The structural enablers (what Ozon built)

Ozon did not just open a portal and wait. Between November 2022 and late 2025, the platform built the corridor systematically.

Shenzhen office and on-the-ground onboarding (March 2023)

Ozon opened a representative office in Shenzhen in March 2023, explicitly targeting Chinese seller acquisition. The office handled Mandarin-language onboarding, supplier introductions, and on-the-ground troubleshooting. By comparison, sellers from origin countries without a local Ozon presence still onboard through digital portals — slower, more failure points.

14-day cross-border delivery lanes

Ozon Global built cross-border logistics lanes that delivered goods from China to Russian buyers within 14 days. This timeline matters because:

  • It is competitive with domestic Russian FBO for non-fashion categories.
  • It allowed Chinese sellers to bypass the Russian FBO setup work that would otherwise require a Russian legal entity or third-party warehousing.
  • It gave the Russian consumer a “buy now, get in two weeks” expectation that fit Russian e-commerce buying habits.

Settlement in CNY to Chinese bank accounts

Ozon Global pays Chinese sellers in CNY directly to a Chinese bank account, bypassing the dollar-clearing system entirely. This is structurally simpler than the Turkish lira/ruble situation (covered in our Turkish brands guide) because the China-Russia banking corridor has more mature ruble/CNY settlement infrastructure.

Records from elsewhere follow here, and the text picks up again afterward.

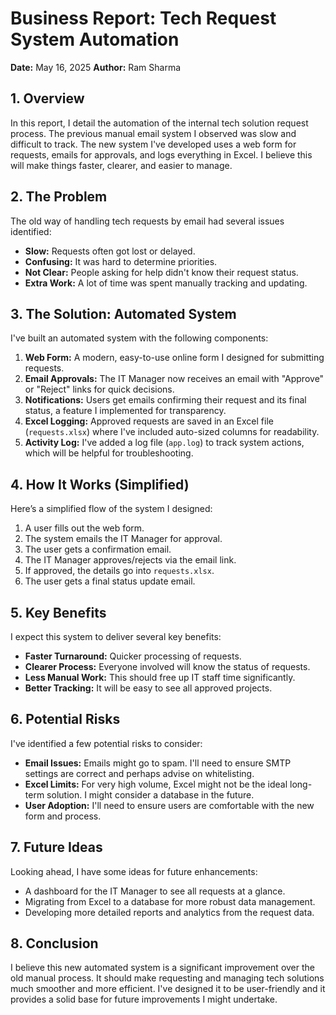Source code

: # Business Report: Tech Request System Automation

**Date:** May 16, 2025
**Author:** Ram Sharma

## 1. Overview

In this report, I detail the automation of the internal tech solution request process. The previous manual email system I observed was slow and difficult to track. The new system I've developed uses a web form for requests, emails for approvals, and logs everything in Excel. I believe this will make things faster, clearer, and easier to manage.

## 2. The Problem

The old way of handling tech requests by email had several issues identified:

*   **Slow:** Requests often got lost or delayed.
*   **Confusing:** It was hard to determine priorities.
*   **Not Clear:** People asking for help didn't know their request status.
*   **Extra Work:** A lot of time was spent manually tracking and updating.

## 3. The Solution: Automated System

I've built an automated system with the following components:

1.  **Web Form:** A modern, easy-to-use online form I designed for submitting requests.
2.  **Email Approvals:** The IT Manager now receives an email with "Approve" or "Reject" links for quick decisions.
3.  **Notifications:** Users get emails confirming their request and its final status, a feature I implemented for transparency.
4.  **Excel Logging:** Approved requests are saved in an Excel file (`requests.xlsx`) where I've included auto-sized columns for readability.
5.  **Activity Log:** I've added a log file (`app.log`) to track system actions, which will be helpful for troubleshooting.

## 4. How It Works (Simplified)

Here’s a simplified flow of the system I designed:

1.  A user fills out the web form.
2.  The system emails the IT Manager for approval.
3.  The user gets a confirmation email.
4.  The IT Manager approves/rejects via the email link.
5.  If approved, the details go into `requests.xlsx`.
6.  The user gets a final status update email.

## 5. Key Benefits

I expect this system to deliver several key benefits:

*   **Faster Turnaround:** Quicker processing of requests.
*   **Clearer Process:** Everyone involved will know the status of requests.
*   **Less Manual Work:** This should free up IT staff time significantly.
*   **Better Tracking:** It will be easy to see all approved projects.

## 6. Potential Risks

I've identified a few potential risks to consider:

*   **Email Issues:** Emails might go to spam. I'll need to ensure SMTP settings are correct and perhaps advise on whitelisting.
*   **Excel Limits:** For very high volume, Excel might not be the ideal long-term solution. I might consider a database in the future.
*   **User Adoption:** I'll need to ensure users are comfortable with the new form and process.

## 7. Future Ideas

Looking ahead, I have some ideas for future enhancements:

*   A dashboard for the IT Manager to see all requests at a glance.
*   Migrating from Excel to a database for more robust data management.
*   Developing more detailed reports and analytics from the request data.

## 8. Conclusion

I believe this new automated system is a significant improvement over the old manual process. It should make requesting and managing tech solutions much smoother and more efficient. I've designed it to be user-friendly and it provides a solid base for future improvements I might undertake.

Mandarin-language seller cabinet

The Ozon Global seller cabinet is fully translated into Mandarin. Documentation, support, and category-specific guidance is available in Mandarin. Sellers can run their entire operations without Russian or English. This dramatically lowers the operational complexity for small and mid-size Chinese sellers.

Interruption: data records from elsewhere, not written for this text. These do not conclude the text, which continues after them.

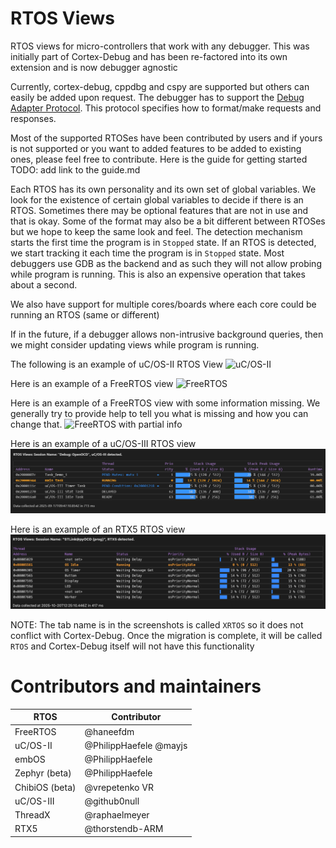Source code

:# RTOS Views

RTOS views for micro-controllers that work with any debugger. This was initially part of Cortex-Debug and has been re-factored into its own extension and is now debugger agnostic

Currently, cortex-debug, cppdbg and cspy are supported but others can easily be added upon request. The debugger has to support the [Debug Adapter Protocol](https://microsoft.github.io/debug-adapter-protocol/). This protocol specifies how to format/make requests and responses.

Most of the supported RTOSes have been contributed by users and if yours is not supported or you want to added features to be added to existing ones, please feel free to contribute. Here is the guide for getting started TODO: add link to the guide.md

Each RTOS has its own personality and its own set of global variables. We look for the existence of certain global variables to decide if there is an RTOS. Sometimes there may be optional features that are not in use and that is okay. Some of the format may also be a bit different between RTOSes but we hope to keep the same look and feel. The detection mechanism starts the first time the program is in `Stopped` state. If an RTOS is detected, we start tracking it each time the program is in `Stopped` state. Most debuggers use GDB as the backend and as such they will not allow probing while program is running. This is also an expensive operation that takes about a second.

We also have support for multiple cores/boards where each core could be running an RTOS (same or different)

If in the future, if a debugger allows non-intrusive background queries, then we might consider updating views while program is running.

The following is an example of uC/OS-II RTOS View
![uC/OS-II](./images/uCOS-II.png)

Here is an example of a FreeRTOS view
![FreeRTOS](./images/FreeRTOS-full.png)

Here is an example of a FreeRTOS view with some information missing. We generally try to provide help to tell you what is missing and how you can change that.
![FreeRTOS with partial info](./images/FreeRTOS.png)

Here is an example of a uC/OS-III RTOS view
![uC/OS-III](./images/uCOS-III.png)

Here is an example of an RTX5 RTOS view
![RTX5](./images/RTX5.png)

NOTE: The tab name is in the screenshots is called `XRTOS` so it does not conflict with Cortex-Debug. Once the migration is complete, it will be called `RTOS` and Cortex-Debug itself will not have this functionality

# Contributors and maintainers

| RTOS           | Contributor            |
| -------------- | ---------------------- |
| FreeRTOS       | @haneefdm              |
| uC/OS-II       | @PhilippHaefele @mayjs |
| embOS          | @PhilippHaefele        |
| Zephyr (beta)  | @PhilippHaefele        |
| ChibiOS (beta) | @vrepetenko VR         |
| uC/OS-III      | @github0null           |
| ThreadX        | @raphaelmeyer          |
| RTX5           | @thorstendb-ARM        |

EAC compliance partnerships

Ozon Global partnered with Chinese-based notified body intermediaries who handle EAC certification work without requiring the Chinese seller to navigate the EAEU regulatory system directly. The certification still happens through Russia-accredited bodies, but the Chinese seller interacts with a Mandarin-speaking intermediary.

Which categories broke through, and in what order

Looking at the 2022–2025 trajectory by category:

First wave (2022–2023): electronics accessories and consumer goods

The earliest scaled Chinese sellers on Ozon Global were in:

  • Phone cases, screen protectors, cables, chargers
  • Kitchenware (small appliances, utensils, gadgets)
  • Beauty accessories (brushes, applicators, mirrors)
  • Auto accessories (organizers, mounts, small parts)

These categories shared three characteristics: high SKU velocity (lots of small purchases per buyer), low return rate (functional goods rather than fit-dependent fashion), and low EAC barrier (declarations rather than certificates, or exempt categories).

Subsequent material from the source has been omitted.